[yu/rain] traiteur
verse: yu
word count: 1940
notes: prayer at the end credit to bob. this is for thia.
I.
Your childhood is wasted years clinging to a memory of a woman singing you a lullaby, her hands warm around your tiny little hands as she kissed your forehead and leave you to sleep. How you woke up from daydreams due to a loud song blaring from your cousin’s speakers. How you drew flowers in the spring, Mardi Gras in the summer, naked trees in the autumn and snowmen in the winter.
Every once in a while a package arrived from Belgium instead of unpaid bills. Your mother sent you cards and gifts but you weren’t sure you wanted it or not. You wanted her back here, watching you smear paint in the canvas, but you didn’t say anything about that.
Instead you write back empty letters full of meaningless words (“I’m doing fine, Mama. Remy is fine too.”), full of lies but she never saw through it. You wished she did.

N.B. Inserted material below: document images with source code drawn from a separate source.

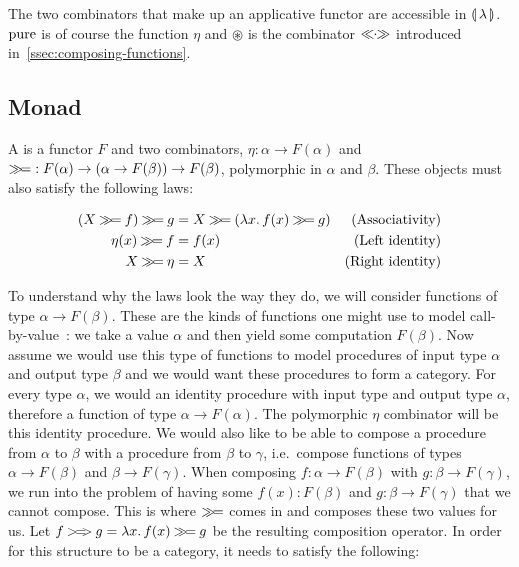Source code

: The two combinators that make up an applicative functor are accessible in
$\llparenthesis \, \lambda \, \rrparenthesis$. $\operatorname{pure}$ is of course the function $\eta$ and $\circledast$ is
the combinator $\mathbin{\ll\!\!\cdot\!\!\gg}$ introduced in~\ref{ssec:composing-functions}.


\subsection{Monad}
\label{ssec:monad}

\begin{definition}
  A  is a functor $F$ and two combinators,
  $\eta : \alpha \to F(\alpha)$ and
  $\mathbin{\gg\!=} : F(\alpha) \to (\alpha \to F(\beta)) \to F(\beta)$, polymorphic
  in $\alpha$ and $\beta$. These objects must also satisfy the following
  laws:

  \begin{align}
    (X \mathbin{\gg\!=} f) \mathbin{\gg\!=} g &= X \mathbin{\gg\!=} (\lambda x.\, f(x) \mathbin{\gg\!=} g) & \text{(Associativity)} \\
    \eta(x) \mathbin{\gg\!=} f &= f(x) & \text{(Left identity)} \\
    X \mathbin{\gg\!=} \eta &= X & \text{(Right identity)}
  \end{align}
\end{definition}

To understand why the laws look the way they do, we will consider functions
of type $\alpha \to F(\beta)$. These are the kinds of functions one might
use to model call-by-value~\cite{moggi1991notions,moggi1990abstract}: we
take a value $\alpha$ and then yield some computation $F(\beta)$. Now
assume we would use this type of functions to model procedures of input
type $\alpha$ and output type $\beta$ and we would want these procedures to
form a category. For every type $\alpha$, we would an identity procedure
with input type and output type $\alpha$, therefore a function of type
$\alpha \to F(\alpha)$. The polymorphic $\eta$ combinator will be this
identity procedure. We would also like to be able to compose a procedure
from $\alpha$ to $\beta$ with a procedure from $\beta$ to $\gamma$, i.e.\
compose functions of types $\alpha \to F(\beta)$ and $\beta \to
F(\gamma)$. When composing $f : \alpha \to F(\beta)$ with
$g : \beta \to F(\gamma)$, we run into the problem of having some
$f(x) : F(\beta)$ and $g : \beta \to F(\gamma)$ that we cannot
compose. This is where $\mathbin{\gg\!=}$ comes in and composes these two values for
us. Let $f \mathbin{>\!=\!\!>} g = \lambda x.\, f(x) \mathbin{\gg\!=} g$ be the resulting
composition operator. In order for this structure to be a category, it
needs to satisfy the following:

She was younger than you. She asked a lot of questions you found annoying at first. You breathe quickly before answering.
She was like a sister to you, a sibling, more than Remy ever did with his loud music and illegal tendencies. Her hand is warm, contrast to your cold hands, her laughter full of feelings, unlike yours: a rumble from your chest alone.

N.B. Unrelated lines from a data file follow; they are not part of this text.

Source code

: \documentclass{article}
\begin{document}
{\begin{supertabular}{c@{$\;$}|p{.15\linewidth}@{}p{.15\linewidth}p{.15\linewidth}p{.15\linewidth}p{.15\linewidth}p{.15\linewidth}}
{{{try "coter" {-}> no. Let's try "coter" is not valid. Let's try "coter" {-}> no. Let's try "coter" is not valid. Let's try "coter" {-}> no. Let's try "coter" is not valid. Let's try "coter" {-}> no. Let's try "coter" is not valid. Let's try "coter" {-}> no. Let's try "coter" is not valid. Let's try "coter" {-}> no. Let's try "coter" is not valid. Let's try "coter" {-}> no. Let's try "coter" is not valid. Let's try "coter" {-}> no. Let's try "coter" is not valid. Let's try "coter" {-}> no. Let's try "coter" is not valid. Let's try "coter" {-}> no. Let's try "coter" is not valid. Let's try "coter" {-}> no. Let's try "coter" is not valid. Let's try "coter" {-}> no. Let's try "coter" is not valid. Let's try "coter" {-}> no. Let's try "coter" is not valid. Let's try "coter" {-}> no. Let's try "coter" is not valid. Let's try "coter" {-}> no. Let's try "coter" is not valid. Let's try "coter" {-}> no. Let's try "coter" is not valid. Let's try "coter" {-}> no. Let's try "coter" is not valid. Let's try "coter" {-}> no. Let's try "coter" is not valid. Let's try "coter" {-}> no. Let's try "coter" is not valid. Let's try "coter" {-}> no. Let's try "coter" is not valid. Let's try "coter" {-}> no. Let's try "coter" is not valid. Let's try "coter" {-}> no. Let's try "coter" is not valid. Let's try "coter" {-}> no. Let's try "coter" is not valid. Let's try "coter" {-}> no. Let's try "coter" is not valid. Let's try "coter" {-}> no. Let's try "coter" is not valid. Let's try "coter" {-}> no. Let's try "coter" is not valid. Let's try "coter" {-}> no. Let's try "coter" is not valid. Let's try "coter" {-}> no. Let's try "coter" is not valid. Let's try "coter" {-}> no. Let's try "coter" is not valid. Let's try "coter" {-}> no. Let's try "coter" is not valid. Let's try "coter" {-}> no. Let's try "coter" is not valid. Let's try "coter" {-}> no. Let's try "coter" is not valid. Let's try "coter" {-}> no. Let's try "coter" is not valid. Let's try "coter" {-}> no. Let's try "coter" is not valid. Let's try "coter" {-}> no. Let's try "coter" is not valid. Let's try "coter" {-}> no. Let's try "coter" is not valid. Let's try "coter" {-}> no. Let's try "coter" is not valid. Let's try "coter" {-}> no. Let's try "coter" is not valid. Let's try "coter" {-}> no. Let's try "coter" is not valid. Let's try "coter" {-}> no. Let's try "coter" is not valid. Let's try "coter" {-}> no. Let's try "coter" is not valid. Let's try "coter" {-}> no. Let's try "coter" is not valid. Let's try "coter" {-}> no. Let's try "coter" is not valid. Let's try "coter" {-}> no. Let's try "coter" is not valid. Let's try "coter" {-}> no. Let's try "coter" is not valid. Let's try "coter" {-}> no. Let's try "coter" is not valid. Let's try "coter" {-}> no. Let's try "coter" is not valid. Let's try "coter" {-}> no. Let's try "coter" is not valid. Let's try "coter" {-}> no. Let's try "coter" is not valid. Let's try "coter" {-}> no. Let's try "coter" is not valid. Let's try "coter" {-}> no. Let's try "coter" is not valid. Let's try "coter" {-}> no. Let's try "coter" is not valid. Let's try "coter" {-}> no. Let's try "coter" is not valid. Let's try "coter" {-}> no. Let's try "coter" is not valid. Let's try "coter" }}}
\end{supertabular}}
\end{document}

She was your first fan, in a way. You liked the way she clung to you. When you made her cry, you felt like you just swallowed ground earth. When you made her laugh, you found molasses in your tongue. There is simple happiness in a while, you’d think, like the way she looked at you.
Your newfound brother looked at you like looking at a fragile glass. His eyes are black as night. He didn’t say anything, didn’t show anything, he just looked at you, in the most uncomfortably harmless way to look at someone.

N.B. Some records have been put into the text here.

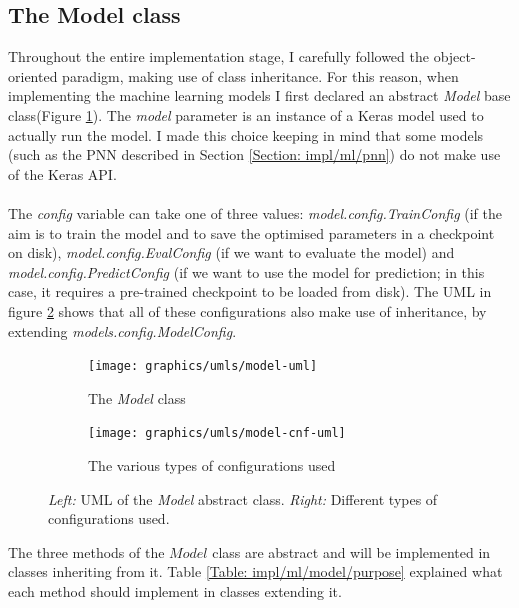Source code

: 	\subsection{The Model class} \label{Section: impl/ml/structure}
	Throughout the entire implementation stage, I carefully followed the object-oriented paradigm, making use of class inheritance. For this reason, when implementing the machine learning models I first declared an abstract \textit{Model} base class(Figure \ref{Fig: impl/ml/model/uml/model}). The \textit{model} parameter is an instance of a Keras model used to actually run the model. I made this choice keeping in mind that some models (such as the PNN described in Section \ref{Section: impl/ml/pnn}) do not make use of the Keras API. \\ \\
	The \textit{config} variable can take one of three values: \textit{model.config.TrainConfig} (if the aim is to train the model and to save the optimised parameters in a checkpoint on disk), \textit{model.config.EvalConfig} (if we want to evaluate the model) and \textit{model.config.PredictConfig} (if we want to use the model for prediction; in this case, it requires a pre-trained checkpoint to be loaded from disk). The UML in figure \ref{Fig: impl/ml/model/uml/configs} shows that all of these configurations also make use of inheritance, by extending \textit{models.config.ModelConfig}.
	\begin{figure}[H]
		\centering
		\begin{subfigure}[b]{.3\textwidth}
			\texttt{[image: graphics/umls/model-uml]}
			\caption{The \textit{Model} class}
			\label{Fig: impl/ml/model/uml/model}
			\hspace{1pt}
		\end{subfigure}\hfill
		\begin{subfigure}[b]{.55\textwidth}
			\texttt{[image: graphics/umls/model-cnf-uml]}
			\caption{The various types of configurations used}
			\label{Fig: impl/ml/model/uml/configs}
		\end{subfigure}
		\caption{\textit{Left:} UML of the \textit{Model} abstract class. \textit{Right:} Different types of configurations used.}
		\label{Fig: impl/ml/model/uml}
	\end{figure}
	The three methods of the $Model$ class are abstract and will be implemented in classes inheriting from it. Table \ref{Table: impl/ml/model/purpose} explained what each method should implement in classes extending it.
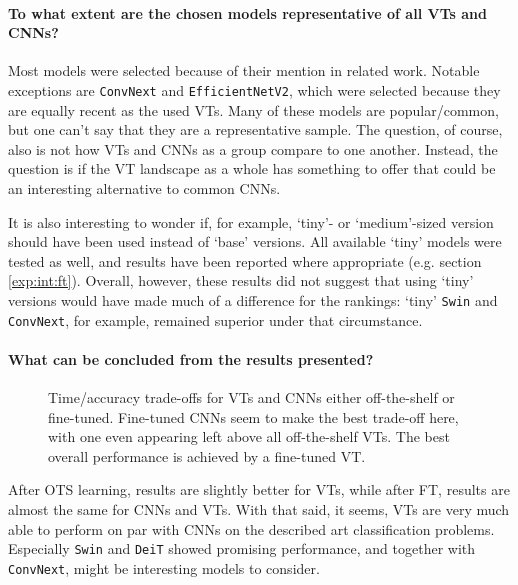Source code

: 
\paragraph{To what extent are the chosen models representative of all VTs and CNNs?}
Most models were selected because of their mention in related work. Notable exceptions are \texttt{ConvNext} and \texttt{EfficientNetV2}, which were selected because they are equally recent as the used VTs. Many of these models are popular/common, but one can't say that they are a representative sample. The question, of course, also is not how VTs and CNNs as a group compare to one another. Instead, the question is if the VT landscape as a whole has something to offer that could be an interesting alternative to common CNNs.

It is also interesting to wonder if, for example, `tiny'- or `medium'-sized version should have been used instead of `base' versions. All available `tiny' models were tested as well, and results have been reported where appropriate (e.g. section \ref{exp:int:ft}). Overall, however, these results did not suggest that using `tiny' versions would have made much of a difference for the rankings: `tiny' \texttt{Swin} and \texttt{ConvNext}, for example, remained superior under that circumstance.

\paragraph{What can be concluded from the results presented?}

\begin{figure}[tbh]
    \centering
    \def\svgwidth{7.7cm}
    
    \caption{Time/accuracy trade-offs for VTs and CNNs either off-the-shelf or fine-tuned. Fine-tuned CNNs seem to make the best trade-off here, with one even appearing left above all off-the-shelf VTs. The best overall performance is achieved by a fine-tuned VT.}
    \label{results:img:ots_vs_ft_type}
\end{figure}

After OTS learning, results are slightly better for VTs, while after FT, results are almost the same for CNNs and VTs. With that said, it seems, VTs are very much able to perform on par with CNNs on the described art classification problems. Especially \texttt{Swin} and \texttt{DeiT} showed promising performance, and together with \texttt{ConvNext}, might be interesting models to consider.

“Father never touched another woman since killing mother,” he said finally, after fifteen minutes of silence with uncomfortably shifting and looking at empty walls involved. “At least I thought so.”
“I see,” you responded.
“What kind of a person is Miss Rénee?”
You looked at him before sighing. “My mother is a traiteur, Akio.” You expected him to ask what it meant, but he only stared back at you, as if waiting for you to continue with his silence. “She’s a doctor. But she doesn’t only heal with things doctors uses this day. She uses faith, too. Her touch calms people. I know it’s not just superstition—I saw it. I saw it.”
Akio Katou, a brother you’d never thought you have, from a world’s away from the Mardi Gras and pickpockets, pressed his lips into a thin line.
You frowned and looked at the floor. “He knew my mother for a long time, even long before your mother’s death. My mother love him like he’s her entire world. He can’t be with her though. He never could. But he should have. He should have.”
You thought he’d only be silent. But he asked, “That might be right. But what about my mother?”
That knocked the wind out of you. But you responded, hesitant: “I still stand by my mother. She’s my mother.”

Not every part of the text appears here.